The difficulty that Mrs Day faced was that the 1992 Regulations do not impose civil liability, so a breach by an employer does not in itself entitle an employee to claim compensation. If the employee sustains personal injury, then the failure to carry out an assessment will be relevant in any personal injury compensation claim. Likewise, if she is dismissed then she has remedies under the Employment Rights Act 1996 and the Sex Discrimination Act. No equivalent remedy appears to exist for an employee who only suffers detriment as a result of a failure to carry out an assessment.

This has been touched on in the case of Iske v P & O Ferries 1997 IRLR 401. Here it was held that the employer's failure to provide alternative work to a woman suspended from her work, was due to the fact of the woman's pregnancy and therefore direct discrimination.

But it is much harder to see how a failure to carry out a risk assessment could be due to the fact of pregnancy itself. At the end of the day, it may be that a straightforward approach has to be taken to cases of this sort. Perhaps the issue should be whether the employers would have complied with their legal obligations had they related to male employees as opposed to pregnant women.

Certainly the obligation to carry out risk assessments for all women of child-bearing age is not a widely acknowledged duty, and it may be possible to prove discriminatory treatment in this way. This will however be harder in a case such as Mrs Day's where the employer apparently carried out no risk assessments at all.

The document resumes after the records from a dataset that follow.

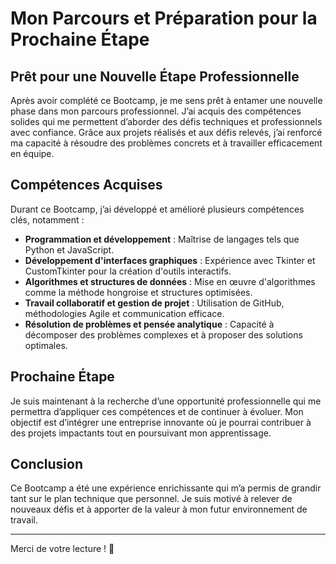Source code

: # Mon Parcours et Préparation pour la Prochaine Étape

## Prêt pour une Nouvelle Étape Professionnelle
Après avoir complété ce Bootcamp, je me sens prêt à entamer une nouvelle phase dans mon parcours professionnel. J’ai acquis des compétences solides qui me permettent d’aborder des défis techniques et professionnels avec confiance. Grâce aux projets réalisés et aux défis relevés, j’ai renforcé ma capacité à résoudre des problèmes concrets et à travailler efficacement en équipe.

## Compétences Acquises
Durant ce Bootcamp, j’ai développé et amélioré plusieurs compétences clés, notamment :
- **Programmation et développement** : Maîtrise de langages tels que Python et JavaScript.
- **Développement d'interfaces graphiques** : Expérience avec Tkinter et CustomTkinter pour la création d'outils interactifs.
- **Algorithmes et structures de données** : Mise en œuvre d'algorithmes comme la méthode hongroise et structures optimisées.
- **Travail collaboratif et gestion de projet** : Utilisation de GitHub, méthodologies Agile et communication efficace.
- **Résolution de problèmes et pensée analytique** : Capacité à décomposer des problèmes complexes et à proposer des solutions optimales.

## Prochaine Étape
Je suis maintenant à la recherche d’une opportunité professionnelle qui me permettra d’appliquer ces compétences et de continuer à évoluer. Mon objectif est d’intégrer une entreprise innovante où je pourrai contribuer à des projets impactants tout en poursuivant mon apprentissage.

## Conclusion
Ce Bootcamp a été une expérience enrichissante qui m’a permis de grandir tant sur le plan technique que personnel. Je suis motivé à relever de nouveaux défis et à apporter de la valeur à mon futur environnement de travail.

---

Merci de votre lecture ! 🚀

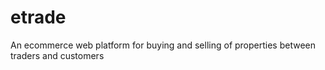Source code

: # etrade
An ecommerce web platform for buying and selling of properties between traders and customers
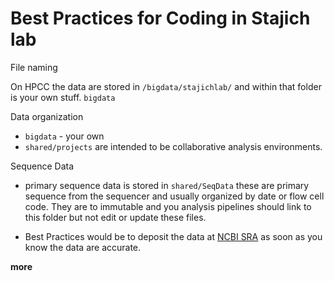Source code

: # Best Practices for Coding in Stajich lab

File naming

On HPCC the data are stored in
`/bigdata/stajichlab/` and within that folder is your own stuff. `bigdata`

Data organization
 - `bigdata` - your own
 - `shared/projects` are intended to be collaborative analysis environments.

 Sequence Data
 - primary sequence data is stored in `shared/SeqData` these are primary sequence from the sequencer and usually organized by date or flow cell code. They are to immutable and you analysis pipelines should link to this folder but not edit or update these files.

 - Best Practices would be to deposit the data at [NCBI SRA](NCBI_deposit) as soon as you know the data are accurate.


__more__
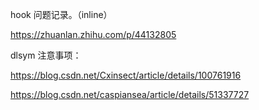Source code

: hook 问题记录。（inline）

https://zhuanlan.zhihu.com/p/44132805

dlsym 注意事项：

https://blog.csdn.net/Cxinsect/article/details/100761916

https://blog.csdn.net/caspiansea/article/details/51337727
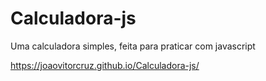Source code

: # Calculadora-js

Uma calculadora simples, feita para praticar com javascript

https://joaovitorcruz.github.io/Calculadora-js/
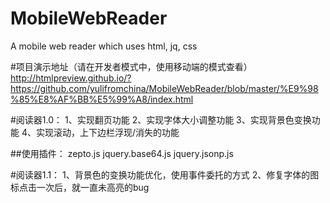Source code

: # MobileWebReader
A mobile web reader which uses html, jq, css


#项目演示地址（请在开发者模式中，使用移动端的模式查看）
http://htmlpreview.github.io/?https://github.com/yulifromchina/MobileWebReader/blob/master/%E9%98%85%E8%AF%BB%E5%99%A8/index.html

#阅读器1.0：
1、实现翻页功能
2、实现字体大小调整功能
3、实现背景色变换功能
4、实现滚动，上下边栏浮现/消失的功能

##使用插件：
zepto.js
jquery.base64.js
jquery.jsonp.js

#阅读器1.1：
1、背景色的变换功能优化，使用事件委托的方式
2、修复字体的图标点击一次后，就一直未高亮的bug
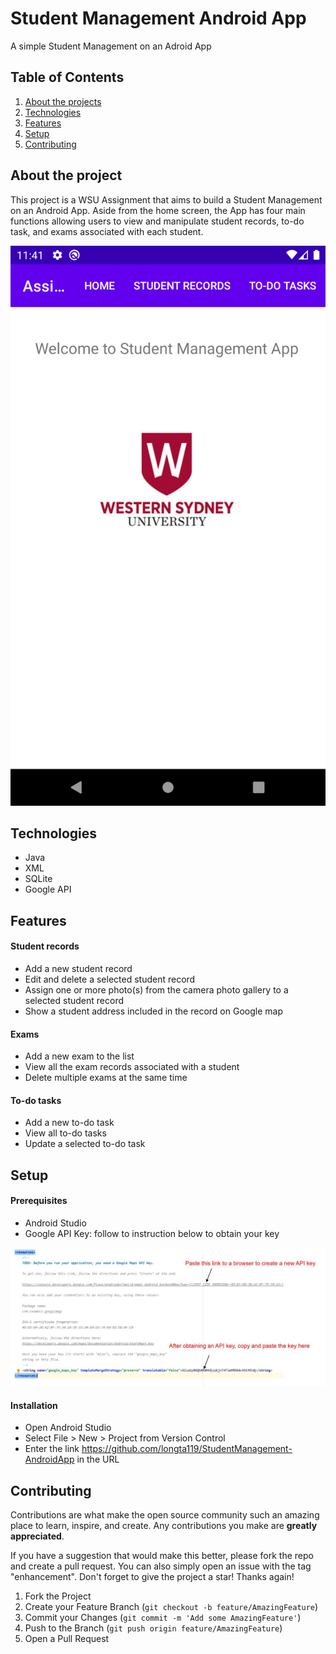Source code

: # Student Management Android App

A simple Student Management on an Adroid App

## Table of Contents
1. [About the projects](#about-the-project)
2. [Technologies](#technologies)
3. [Features](#features)
4. [Setup](#setup)
5. [Contributing](#contributing)

## About the project
This project is a WSU Assignment that aims to build a Student Management on an Android App. Aside from the home screen, the App has four main functions allowing users to view and manipulate student records, to-do task, and exams associated with each student.

![Home](./images/Home.png)


## Technologies
* Java
* XML
* SQLite
* Google API 


## Features
#### Student records
* Add a new student record
* Edit and delete a selected student record
* Assign one or more photo(s) from the camera photo gallery to a selected student record
* Show a student address included in the record on Google map

#### Exams
* Add a new exam to the list
* View all the exam records associated with a student
* Delete multiple exams at the same time

#### To-do tasks
* Add a new to-do task
* View all to-do tasks
* Update a selected to-do task


## Setup
#### Prerequisites
* Android Studio
* Google API Key: follow to instruction below to obtain your key

![Google API](./images/Google.JPG)

#### Installation
* Open Android Studio
* Select File > New > Project from Version Control
* Enter the link https://github.com/longta119/StudentManagement-AndroidApp in the URL

## Contributing

Contributions are what make the open source community such an amazing place to learn, inspire, and create. Any contributions you make are **greatly appreciated**.

If you have a suggestion that would make this better, please fork the repo and create a pull request. You can also simply open an issue with the tag "enhancement".
Don't forget to give the project a star! Thanks again!

1. Fork the Project
2. Create your Feature Branch (`git checkout -b feature/AmazingFeature`)
3. Commit your Changes (`git commit -m 'Add some AmazingFeature'`)
4. Push to the Branch (`git push origin feature/AmazingFeature`)
5. Open a Pull Request
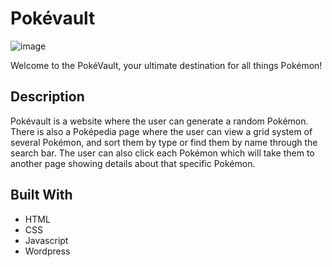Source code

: # Pokévault

![image](https://i.imgur.com/EVYUrPg.jpeg)

Welcome to the PokéVault, your ultimate destination for all things Pokémon!

## Description

Pokévault is a website where the user can generate a random Pokémon. There is also a Poképedia page where the user can view a grid system of several Pokémon, and sort them by type or find them by name through the search bar. The user can also click each Pokémon which will take them to another page showing details about that specific Pokémon.

## Built With

- HTML
- CSS
- Javascript
- Wordpress
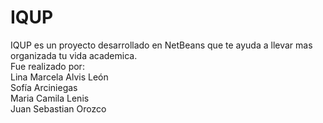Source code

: # IQUP
IQUP es un proyecto desarrollado en NetBeans que te ayuda a llevar mas organizada tu vida academica. <br>
Fue realizado por:<br>
Lina Marcela Alvis León<br>
Sofía Arciniegas<br>
Maria Camila Lenis<br>
Juan Sebastian Orozco<br>
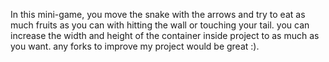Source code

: In this mini-game, you move the snake with the arrows and try to eat as much fruits as you can with hitting the wall or touching your tail.
you can increase the width and height of the container inside project to as much as you want.
any forks to improve my project would be great :).
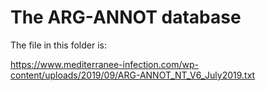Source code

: # The ARG-ANNOT database

The file in this folder is:

https://www.mediterranee-infection.com/wp-content/uploads/2019/09/ARG-ANNOT_NT_V6_July2019.txt
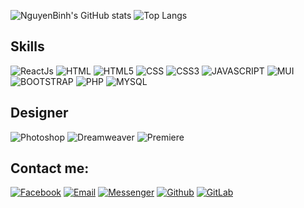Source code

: ![NguyenBinh's GitHub stats](https://github-readme-stats.vercel.app/api?username=DaoQuangThiet&bg_color=30,e96443,904e95&title_color=fff&text_color=fff&icon_color=fff&hide_border=false&include_all_commits=false&count_private=true&show_icons=true) ![Top Langs](https://github-readme-stats.vercel.app/api/top-langs/?username=DaoQuangThiet&bg_color=30,e96443,904e95&title_color=fff&text_color=fff&icon_color=fff&layout=compact&langs_count=10)

## Skills
![ReactJs](https://img.shields.io/badge/React-20232A?logo=html5&logoColor=white)
![HTML](https://img.shields.io/badge/HTML-239120?logo=html5&logoColor=white)
![HTML5](https://img.shields.io/badge/HTML5-E34F26?logo=html5&logoColor=white)
![CSS](https://img.shields.io/badge/CSS-239120?logo=css3&logoColor=white)
![CSS3](https://img.shields.io/badge/CSS3-1572B6?logo=css3&logoColor=white)
![JAVASCRIPT](https://img.shields.io/badge/JavaScript-F7DF1E?logo=javascript&logoColor=black)
![MUI](https://img.shields.io/badge/Material--UI-0081CB?logo=html5&logoColor=white)
![BOOTSTRAP](https://img.shields.io/badge/Bootstrap-563D7C?logo=bootstrap&logoColor=white)
![PHP](https://img.shields.io/badge/PHP-777BB4?logo=php&logoColor=white)
![MYSQL](https://img.shields.io/badge/MySQL-00000F?logo=mysql&logoColor=white)

## Designer
![Photoshop](https://aleen42.github.io/badges/src/photoshop.svg)
![Dreamweaver](https://aleen42.github.io/badges/src/dreamweaver.svg)
![Premiere](https://aleen42.github.io/badges/src/premiere.svg)

## Contact me:
[![Facebook](https://img.shields.io/badge/Facebook-1877F2?logo=Facebook&logoColor=white)](https://facebook.com/quangthiet20)
[![Email](https://img.shields.io/badge/Gmail-D14836?logo=gmail&logoColor=white)](info.quangthietdev@gmail.com)
[![Messenger](https://img.shields.io/badge/Messenger-00B2FF?logo=messenger&logoColor=white)](https://facebook.com/quangthiet20)
[![Github](https://img.shields.io/badge/GitHub-100000?logo=github&logoColor=white)](https://github.com/DaoQuangThiet)
[![GitLab](https://img.shields.io/badge/GitLab-330F63?logo=github&logoColor=white)](https://github.com/DaoQuangThiet)
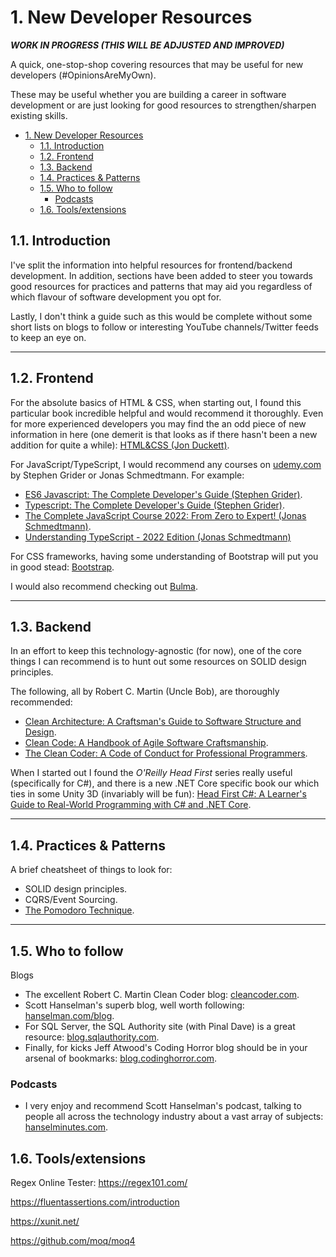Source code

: # 1. New Developer Resources
  
***WORK IN PROGRESS (THIS WILL BE ADJUSTED AND IMPROVED)***

A quick, one-stop-shop covering resources that may be useful for new developers (#OpinionsAreMyOwn).

These may be useful whether you are building a career in software development or are just looking for good resources to strengthen/sharpen existing skills.

- [1. New Developer Resources](#1-new-developer-resources)
  - [1.1. Introduction](#11-introduction)
  - [1.2. Frontend](#12-frontend)
  - [1.3. Backend](#13-backend)
  - [1.4. Practices & Patterns](#14-practices--patterns)
  - [1.5. Who to follow](#15-who-to-follow)
    - [Podcasts](#podcasts)
  - [1.6. Tools/extensions](#16-toolsextensions)

## 1.1. Introduction

I've split the information into helpful resources for frontend/backend development. In addition, sections have been added to steer you towards good resources for practices and patterns that may aid you regardless of which flavour of software development you opt for.

Lastly, I don't think a guide such as this would be complete without some short lists on blogs to follow or interesting YouTube channels/Twitter feeds to keep an eye on.

---

## 1.2. Frontend

For the absolute basics of HTML & CSS, when starting out, I found this particular book incredible helpful and would recommend it thoroughly. Even for more experienced developers you may find the an odd piece of new information in here (one demerit is that looks as if there hasn't been a new addition for quite a while): [HTML&CSS (Jon Duckett)](https://www.htmlandcssbook.com/).

For JavaScript/TypeScript, I would recommend any courses on [udemy.com](https://www.udemy.com/) by Stephen Grider or Jonas Schmedtmann. For example:

- [ES6 Javascript: The Complete Developer's Guide (Stephen Grider)](https://www.udemy.com/course/javascript-es6-tutorial/).
- [Typescript: The Complete Developer's Guide (Stephen Grider)](https://www.udemy.com/course/typescript-the-complete-developers-guide/).
- [The Complete JavaScript Course 2022: From Zero to Expert! (Jonas Schmedtmann)](https://www.udemy.com/course/the-complete-javascript-course/).
- [Understanding TypeScript - 2022 Edition (Jonas Schmedtmann)](https://www.udemy.com/course/understanding-typescript/)

For CSS frameworks, having some understanding of Bootstrap will put you in good stead: [Bootstrap](https://getbootstrap.com/).

I would also recommend checking out [Bulma](https://bulma.io/).

---

## 1.3. Backend

In an effort to keep this technology-agnostic (for now), one of the core things I can recommend is to hunt out some resources on SOLID design principles.

The following, all by Robert C. Martin (Uncle Bob), are thoroughly recommended:

- [Clean Architecture: A Craftsman's Guide to Software Structure and Design](https://www.amazon.co.uk/Clean-Architecture-Craftsmans-Software-Structure/dp/0134494164).
- [Clean Code: A Handbook of Agile Software Craftsmanship](https://www.amazon.co.uk/Clean-Code-Handbook-Software-Craftsmanship/dp/0132350882/ref=pd_lpo_1?pd_rd_i=0132350882&psc=1).
- [The Clean Coder: A Code of Conduct for Professional Programmers](https://www.amazon.co.uk/Clean-Coder-Conduct-Professional-Programmers/dp/0137081073).

When I started out I found the *O'Reilly Head First* series really useful (specifically for C#), and there is a new .NET Core specific book our which ties in some Unity 3D (invariably will be fun): [Head First C#: A Learner's Guide to Real-World Programming with C# and .NET Core](https://www.amazon.com/_/dp/1491976705?tag=oreilly20-20). 

---

## 1.4. Practices & Patterns

A brief cheatsheet of things to look for:

- SOLID design principles.
- CQRS/Event Sourcing.
- [The Pomodoro Technique](https://francescocirillo.com/pages/pomodoro-technique).

---

## 1.5. Who to follow

Blogs

- The excellent Robert C. Martin Clean Coder blog: [cleancoder.com](https://blog.cleancoder.com/).
- Scott Hanselman's superb blog, well worth following: [hanselman.com/blog](https://www.hanselman.com/blog/).
- For SQL Server, the SQL Authority site (with Pinal Dave) is a great resource: [blog.sqlauthority.com](https://blog.sqlauthority.com/).
- Finally, for kicks Jeff Atwood's Coding Horror blog should be in your arsenal of bookmarks: [blog.codinghorror.com](https://blog.codinghorror.com/).

### Podcasts

- I very enjoy and recommend Scott Hanselman's podcast, talking to people all across the technology industry about a vast array of subjects: [hanselminutes.com](https://hanselminutes.com/).

## 1.6. Tools/extensions

Regex Online Tester: https://regex101.com/

https://fluentassertions.com/introduction

https://xunit.net/

https://github.com/moq/moq4
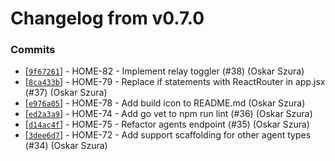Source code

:# Changelog from v0.7.0
### Commits
* [[`9f67261`](http://github.com/oskarszura/smarthome/commit/9f67261702857b8c8e0384ffcb9957718917500e)] - HOME-82 - Implement relay toggler (#38) (Oskar Szura)
* [[`8ca433b`](http://github.com/oskarszura/smarthome/commit/8ca433b298dff85ef911a33a9cbcb5498d8bb371)] - HOME-79 - Replace if statements with ReactRouter in app.jsx (#37) (Oskar Szura)
* [[`e976a05`](http://github.com/oskarszura/smarthome/commit/e976a056e6243d52ce4b1b65e1c1a399210bb9c3)] - HOME-78 - Add build icon to README.md (Oskar Szura)
* [[`ed2a3a9`](http://github.com/oskarszura/smarthome/commit/ed2a3a90019323253de924829383bbb5fd70b396)] - HOME-74 - Add go vet to npm run lint (#36) (Oskar Szura)
* [[`d14ac4f`](http://github.com/oskarszura/smarthome/commit/d14ac4f6ac4798b5a16c57ee97108465145e0ca9)] - HOME-75 - Refactor agents endpoint (#35) (Oskar Szura)
* [[`3dee6d7`](http://github.com/oskarszura/smarthome/commit/3dee6d700899f78c2c8f17b028b10b3893f2df66)] - HOME-72 - Add support scaffolding for other agent types (#34) (Oskar Szura)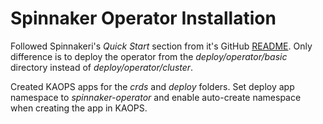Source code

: # Spinnaker Operator Installation

Followed Spinnakeri's *Quick Start* section from it's GitHub [README](https://github.com/armory/spinnaker-operator/blob/master/README.md). Only difference is to deploy the operator from the *deploy/operator/basic* directory instead of *deploy/operator/cluster*.

Created KAOPS apps for the *crds* and *deploy* folders. Set deploy app namespace to *spinnaker-operator* and enable auto-create namespace when creating the app in KAOPS.

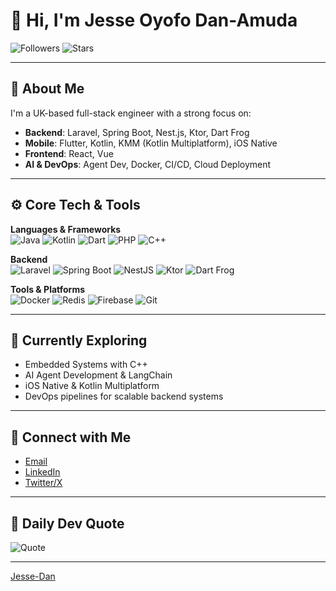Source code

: # 👋 Hi, I'm Jesse Oyofo Dan-Amuda

![Followers](https://img.shields.io/github/followers/Jesse-Dan?label=Followers&style=social) 
![Stars](https://img.shields.io/github/stars/Jesse-Dan?label=Stars&style=social)

---

## 💼 About Me

I'm a UK-based full-stack engineer with a strong focus on:
- **Backend**: Laravel, Spring Boot, Nest.js, Ktor, Dart Frog
- **Mobile**: Flutter, Kotlin, KMM (Kotlin Multiplatform), iOS Native
- **Frontend**: React, Vue
- **AI & DevOps**: Agent Dev, Docker, CI/CD, Cloud Deployment

---

## ⚙️ Core Tech & Tools

**Languages & Frameworks**  
![Java](https://img.shields.io/badge/Java-007396?style=flat&logo=java&logoColor=white)
![Kotlin](https://img.shields.io/badge/Kotlin-0095D5?style=flat&logo=kotlin&logoColor=white)
![Dart](https://img.shields.io/badge/Dart-0175C2?style=flat&logo=dart&logoColor=white)
![PHP](https://img.shields.io/badge/PHP-777BB4?style=flat&logo=php&logoColor=white)
![C++](https://img.shields.io/badge/C++-00599C?style=flat&logo=c%2B%2B&logoColor=white)

**Backend**  
![Laravel](https://img.shields.io/badge/Laravel-FF2D20?style=flat&logo=laravel&logoColor=white)
![Spring Boot](https://img.shields.io/badge/Spring_Boot-6DB33F?style=flat&logo=spring-boot&logoColor=white)
![NestJS](https://img.shields.io/badge/NestJS-E0234E?style=flat&logo=nestjs&logoColor=white)
![Ktor](https://img.shields.io/badge/Ktor-0095D5?style=flat&logo=kotlin&logoColor=white)
![Dart Frog](https://img.shields.io/badge/Dart_Frog-02569B?style=flat&logo=dart&logoColor=white)

**Tools & Platforms**  
![Docker](https://img.shields.io/badge/Docker-2496ED?style=flat&logo=docker&logoColor=white)
![Redis](https://img.shields.io/badge/Redis-DC382D?style=flat&logo=redis&logoColor=white)
![Firebase](https://img.shields.io/badge/Firebase-FFCA28?style=flat&logo=firebase&logoColor=black)
![Git](https://img.shields.io/badge/Git-F05032?style=flat&logo=git&logoColor=white)

---

## 🔭 Currently Exploring

- Embedded Systems with C++
- AI Agent Development & LangChain
- iOS Native & Kotlin Multiplatform
- DevOps pipelines for scalable backend systems

---

## 🤝 Connect with Me

- [Email](mailto:jessedan160@gmail.com)  
- [LinkedIn](https://linkedin.com/in/sir-jesse-dan-amuda-99895322a/)  
- [Twitter/X](https://x.com/jessedan160)

---

## 💬 Daily Dev Quote

![Quote](https://quotes-github-readme.vercel.app/api?type=horizontal&theme=radical)

---

[Jesse-Dan](https://github.com/Jesse-Dan)
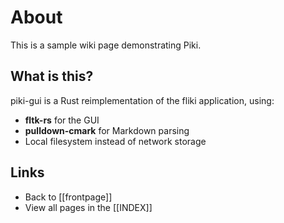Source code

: # About

This is a sample wiki page demonstrating Piki.

## What is this?

piki-gui is a Rust reimplementation of the fliki application, using:

- **fltk-rs** for the GUI
- **pulldown-cmark** for Markdown parsing
- Local filesystem instead of network storage

## Links

- Back to [[frontpage]]
- View all pages in the [[INDEX]]
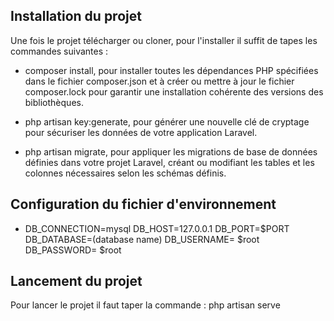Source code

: ## Installation du projet

Une fois le projet télécharger ou cloner, pour l'installer il suffit de tapes les commandes suivantes : 
- composer install, pour installer toutes les dépendances PHP spécifiées dans le fichier composer.json et à créer ou mettre à jour le fichier composer.lock pour garantir une installation cohérente des versions des bibliothèques.

- php artisan key:generate, pour générer une nouvelle clé de cryptage pour sécuriser les données de votre application Laravel.

- php artisan migrate, pour appliquer les migrations de base de données définies dans votre projet Laravel, créant ou modifiant les tables et les colonnes nécessaires selon les schémas définis.

## Configuration du fichier d'environnement

-   DB_CONNECTION=mysql
    DB_HOST=127.0.0.1
    DB_PORT=$PORT
    DB_DATABASE=(database name)
    DB_USERNAME= $root
    DB_PASSWORD= $root

## Lancement du projet

Pour lancer le projet il faut taper la commande : php artisan serve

What remains to be seen is how effect will be given to the Pregnant Workers Directive 92/85, which supplements the 1992 Regulations. Article 4 of the Directive requires employers to carry out risk assessments for pregnant women, and Article 12 requires member states to introduce measures to enable workers to pursue their rights by judicial process.

Even if Mrs Day succeeds with her claim when the case is remitted, one wonders whether pursuing a remedy in these circumstances under the provisions of the Sex Discrimination Act on the grounds of comparatively worse treatment can be sufficient implementation of Article 12.